OpenBSD's httpd daemon {block} directives not working

Question

I'am trying to restrict access to some subfolders of simple website hosted on OpenBSD's httpd native server. Config is rather simple, it is for testing purposes:

server "10.0.1.222" {
        listen on 10.0.1.222 port 80
        log style combined
        location "/*php*"{
                root "/FOLDER"
                fastcgi socket "/run/php-fpm.sock"
        }

        directory {
                index "index.php"
        }

        location "/*" {
                root "/FOLDER"
        }

        location "/SUBFOLDER/*" {block}
}

Inside the SUBFOLDER I placed some htmls not intended to direct viewing. With last location directive I expect requests like http://10.0.1.222/SUBFOLDER/01.html to be blocked with 403 code but I can't achieve it.

While http://10.0.1.222/SUBFOLDER/ returns access denied , requesting any proper html document name within SUBFOLDER serves that request without any complaints.

If string: /SUBFOLDER/* is (as I suppose) proper shell glob that should match string /SUBFOLDER/ itself + any string given after, then requests like http://10.0.1.222/SUBFOLDER/01.html should be returned with code 403 . But it isn't working. I tried many combinations: "/SUBFOLDER/*" , "/SUBFOLDER/*.html" and so on with or without leading / . No effect.

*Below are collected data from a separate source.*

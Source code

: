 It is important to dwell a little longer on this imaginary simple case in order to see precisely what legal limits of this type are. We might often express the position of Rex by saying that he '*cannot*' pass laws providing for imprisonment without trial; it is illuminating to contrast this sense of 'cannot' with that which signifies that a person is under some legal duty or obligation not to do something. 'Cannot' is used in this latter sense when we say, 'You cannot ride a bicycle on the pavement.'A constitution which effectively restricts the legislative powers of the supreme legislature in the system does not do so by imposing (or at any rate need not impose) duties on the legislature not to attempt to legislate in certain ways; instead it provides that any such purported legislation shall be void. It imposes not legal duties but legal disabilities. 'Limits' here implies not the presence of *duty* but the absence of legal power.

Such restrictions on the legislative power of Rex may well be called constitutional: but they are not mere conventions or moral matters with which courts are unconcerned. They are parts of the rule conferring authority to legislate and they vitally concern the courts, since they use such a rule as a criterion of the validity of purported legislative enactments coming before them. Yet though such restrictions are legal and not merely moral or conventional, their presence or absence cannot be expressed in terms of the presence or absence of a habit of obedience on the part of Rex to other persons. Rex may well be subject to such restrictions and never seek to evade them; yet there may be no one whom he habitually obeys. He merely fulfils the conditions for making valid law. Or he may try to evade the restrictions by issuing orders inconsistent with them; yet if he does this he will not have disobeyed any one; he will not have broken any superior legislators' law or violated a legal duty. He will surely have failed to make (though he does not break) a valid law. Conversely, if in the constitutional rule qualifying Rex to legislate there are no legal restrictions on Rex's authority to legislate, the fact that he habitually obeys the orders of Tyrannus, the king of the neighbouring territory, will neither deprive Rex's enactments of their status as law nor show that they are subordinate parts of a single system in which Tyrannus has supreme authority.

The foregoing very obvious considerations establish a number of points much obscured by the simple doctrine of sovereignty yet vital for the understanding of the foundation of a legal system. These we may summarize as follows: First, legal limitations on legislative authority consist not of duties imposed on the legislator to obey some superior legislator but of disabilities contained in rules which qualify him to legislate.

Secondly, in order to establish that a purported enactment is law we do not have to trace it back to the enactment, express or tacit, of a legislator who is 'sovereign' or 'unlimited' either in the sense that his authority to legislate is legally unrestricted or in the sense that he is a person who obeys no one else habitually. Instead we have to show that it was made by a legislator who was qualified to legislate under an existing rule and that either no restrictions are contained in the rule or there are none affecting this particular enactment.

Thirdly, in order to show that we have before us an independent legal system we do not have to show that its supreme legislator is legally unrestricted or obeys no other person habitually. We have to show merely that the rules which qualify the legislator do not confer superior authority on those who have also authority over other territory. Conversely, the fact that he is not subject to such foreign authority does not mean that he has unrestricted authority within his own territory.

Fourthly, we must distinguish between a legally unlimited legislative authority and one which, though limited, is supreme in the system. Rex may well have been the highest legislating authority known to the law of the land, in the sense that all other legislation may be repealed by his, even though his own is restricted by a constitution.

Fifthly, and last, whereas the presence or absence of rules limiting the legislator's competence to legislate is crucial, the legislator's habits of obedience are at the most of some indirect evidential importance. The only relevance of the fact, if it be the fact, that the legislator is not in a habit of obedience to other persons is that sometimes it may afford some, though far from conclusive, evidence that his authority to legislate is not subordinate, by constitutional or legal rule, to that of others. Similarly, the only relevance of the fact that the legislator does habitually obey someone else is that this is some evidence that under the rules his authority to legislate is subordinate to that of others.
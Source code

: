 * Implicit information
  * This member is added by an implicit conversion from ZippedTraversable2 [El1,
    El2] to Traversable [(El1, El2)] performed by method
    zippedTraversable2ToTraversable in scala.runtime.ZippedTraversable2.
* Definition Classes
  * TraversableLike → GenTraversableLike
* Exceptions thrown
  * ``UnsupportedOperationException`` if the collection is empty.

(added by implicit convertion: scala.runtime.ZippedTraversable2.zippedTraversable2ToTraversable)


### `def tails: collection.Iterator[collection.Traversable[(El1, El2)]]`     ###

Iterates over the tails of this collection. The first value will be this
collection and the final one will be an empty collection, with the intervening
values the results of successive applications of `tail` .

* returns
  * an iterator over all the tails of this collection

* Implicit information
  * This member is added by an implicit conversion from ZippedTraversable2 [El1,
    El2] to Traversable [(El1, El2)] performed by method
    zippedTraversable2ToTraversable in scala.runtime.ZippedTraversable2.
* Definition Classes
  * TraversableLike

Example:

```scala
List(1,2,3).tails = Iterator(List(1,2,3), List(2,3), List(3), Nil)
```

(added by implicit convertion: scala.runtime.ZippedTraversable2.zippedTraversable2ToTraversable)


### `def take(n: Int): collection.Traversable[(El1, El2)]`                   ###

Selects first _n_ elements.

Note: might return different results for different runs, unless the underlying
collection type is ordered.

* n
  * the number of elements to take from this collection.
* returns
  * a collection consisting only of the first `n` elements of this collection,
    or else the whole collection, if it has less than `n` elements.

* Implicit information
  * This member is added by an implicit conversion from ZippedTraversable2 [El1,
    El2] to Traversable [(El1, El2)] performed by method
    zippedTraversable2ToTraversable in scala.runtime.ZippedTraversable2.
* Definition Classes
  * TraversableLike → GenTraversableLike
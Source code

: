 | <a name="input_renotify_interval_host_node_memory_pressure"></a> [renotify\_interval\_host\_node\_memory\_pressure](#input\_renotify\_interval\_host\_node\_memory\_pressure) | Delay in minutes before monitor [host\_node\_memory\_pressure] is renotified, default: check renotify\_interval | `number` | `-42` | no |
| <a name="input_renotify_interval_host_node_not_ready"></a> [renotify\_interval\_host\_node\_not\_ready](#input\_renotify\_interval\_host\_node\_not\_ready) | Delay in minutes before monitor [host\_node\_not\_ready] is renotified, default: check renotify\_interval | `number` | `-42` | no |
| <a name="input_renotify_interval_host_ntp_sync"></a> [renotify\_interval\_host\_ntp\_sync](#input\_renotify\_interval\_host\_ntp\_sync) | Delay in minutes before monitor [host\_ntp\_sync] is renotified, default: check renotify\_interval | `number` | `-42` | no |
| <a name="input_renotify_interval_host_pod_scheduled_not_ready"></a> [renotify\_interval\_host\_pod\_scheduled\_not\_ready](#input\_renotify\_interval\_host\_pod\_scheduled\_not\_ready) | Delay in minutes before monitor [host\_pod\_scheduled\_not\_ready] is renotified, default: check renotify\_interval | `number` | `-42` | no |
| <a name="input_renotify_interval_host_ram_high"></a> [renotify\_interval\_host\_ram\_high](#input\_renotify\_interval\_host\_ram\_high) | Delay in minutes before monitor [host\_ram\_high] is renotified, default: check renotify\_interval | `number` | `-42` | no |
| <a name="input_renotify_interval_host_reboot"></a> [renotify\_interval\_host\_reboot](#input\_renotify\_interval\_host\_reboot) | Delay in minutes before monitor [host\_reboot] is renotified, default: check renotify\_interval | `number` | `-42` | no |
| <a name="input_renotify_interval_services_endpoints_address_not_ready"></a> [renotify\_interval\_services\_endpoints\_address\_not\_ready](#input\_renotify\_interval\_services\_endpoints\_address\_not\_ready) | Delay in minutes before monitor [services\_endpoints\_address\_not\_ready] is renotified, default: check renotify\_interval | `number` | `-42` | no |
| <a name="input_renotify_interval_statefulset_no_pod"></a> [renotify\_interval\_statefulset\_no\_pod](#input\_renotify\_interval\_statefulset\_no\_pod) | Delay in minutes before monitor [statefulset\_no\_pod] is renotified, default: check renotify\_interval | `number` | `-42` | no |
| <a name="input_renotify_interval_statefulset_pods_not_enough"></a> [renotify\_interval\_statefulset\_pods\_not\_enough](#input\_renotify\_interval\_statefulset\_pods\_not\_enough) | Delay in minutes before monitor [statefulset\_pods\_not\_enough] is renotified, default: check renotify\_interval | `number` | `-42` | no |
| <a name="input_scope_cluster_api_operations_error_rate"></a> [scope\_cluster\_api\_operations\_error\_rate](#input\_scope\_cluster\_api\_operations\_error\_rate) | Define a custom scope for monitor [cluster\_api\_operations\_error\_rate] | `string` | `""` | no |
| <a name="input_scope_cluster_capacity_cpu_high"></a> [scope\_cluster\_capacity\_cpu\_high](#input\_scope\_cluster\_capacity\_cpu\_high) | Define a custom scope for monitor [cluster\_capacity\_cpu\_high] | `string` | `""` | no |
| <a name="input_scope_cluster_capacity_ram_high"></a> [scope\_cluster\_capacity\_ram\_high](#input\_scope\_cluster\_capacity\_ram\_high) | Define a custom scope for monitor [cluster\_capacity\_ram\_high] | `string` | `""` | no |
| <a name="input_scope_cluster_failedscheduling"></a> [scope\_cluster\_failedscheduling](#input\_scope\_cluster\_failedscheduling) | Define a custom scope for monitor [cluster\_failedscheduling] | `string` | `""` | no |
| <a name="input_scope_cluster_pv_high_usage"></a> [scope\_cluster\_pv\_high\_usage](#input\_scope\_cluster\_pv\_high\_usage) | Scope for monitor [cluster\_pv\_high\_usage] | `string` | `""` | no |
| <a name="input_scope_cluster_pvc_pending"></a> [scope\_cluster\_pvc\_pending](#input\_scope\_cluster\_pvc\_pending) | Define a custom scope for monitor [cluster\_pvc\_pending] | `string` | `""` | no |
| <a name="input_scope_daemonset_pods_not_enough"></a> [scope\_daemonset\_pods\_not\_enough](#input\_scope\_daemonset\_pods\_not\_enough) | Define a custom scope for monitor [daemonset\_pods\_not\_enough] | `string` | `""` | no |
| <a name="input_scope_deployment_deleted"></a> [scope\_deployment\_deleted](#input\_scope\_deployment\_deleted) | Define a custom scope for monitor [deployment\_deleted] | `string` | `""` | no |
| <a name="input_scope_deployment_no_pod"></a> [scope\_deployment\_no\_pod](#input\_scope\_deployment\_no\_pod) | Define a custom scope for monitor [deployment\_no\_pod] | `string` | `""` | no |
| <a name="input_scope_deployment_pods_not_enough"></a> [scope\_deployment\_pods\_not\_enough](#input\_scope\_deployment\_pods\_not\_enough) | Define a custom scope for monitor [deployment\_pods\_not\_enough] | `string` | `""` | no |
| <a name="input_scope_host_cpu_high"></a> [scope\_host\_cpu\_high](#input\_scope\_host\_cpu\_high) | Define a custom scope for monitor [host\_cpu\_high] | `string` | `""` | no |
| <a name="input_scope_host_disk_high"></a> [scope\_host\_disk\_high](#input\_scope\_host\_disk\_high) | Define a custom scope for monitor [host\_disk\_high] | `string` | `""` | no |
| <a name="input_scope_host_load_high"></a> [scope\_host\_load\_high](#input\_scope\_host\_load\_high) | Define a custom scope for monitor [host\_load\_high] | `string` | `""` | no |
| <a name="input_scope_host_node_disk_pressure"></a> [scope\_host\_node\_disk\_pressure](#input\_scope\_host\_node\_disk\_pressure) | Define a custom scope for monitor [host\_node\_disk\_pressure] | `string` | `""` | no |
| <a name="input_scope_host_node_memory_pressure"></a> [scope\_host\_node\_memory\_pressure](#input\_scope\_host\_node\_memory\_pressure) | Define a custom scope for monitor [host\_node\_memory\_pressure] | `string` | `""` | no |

There is probably something I do not understand, but I can't debug my mistake. What am I missing?

Answer 1

Quick answer for my own question, obtained from misc@openbsd.org: according to the manual man httpd.conf in case of the location statement first match wins. To avoid some more specific rules being ignored it is necessary to put them before more global ones. In my case putting blocking directive just after log style combined solved the problem.